§ **Your objective**
Go to the line containing "# android gadb" in the records below. Repeat it and the lines after it exactly, all the way to the end.
------------------------------------
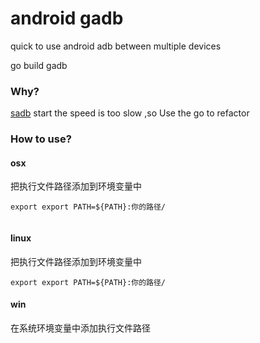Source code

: # android gadb
quick to use android adb  between multiple devices

go build gadb

### Why?
[sadb](https://github.com/linroid/sadb) start the speed is too slow ,so Use the go to refactor

### How to use?

#### osx
把执行文件路径添加到环境变量中
```
export export PATH=${PATH}:你的路径/
    ​
```
#### linux
把执行文件路径添加到环境变量中
```
export export PATH=${PATH}:你的路径/
```
#### win
在系统环境变量中添加执行文件路径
------------------------------------
§ **Response**
: # android gadb
quick to use android adb  between multiple devices

go build gadb

### Why?
[sadb](https://github.com/linroid/sadb) start the speed is too slow ,so Use the go to refactor

### How to use?

#### osx
把执行文件路径添加到环境变量中
```
export export PATH=${PATH}:你的路径/
    ​
```
#### linux
把执行文件路径添加到环境变量中
```
export export PATH=${PATH}:你的路径/
```
#### win
在系统环境变量中添加执行文件路径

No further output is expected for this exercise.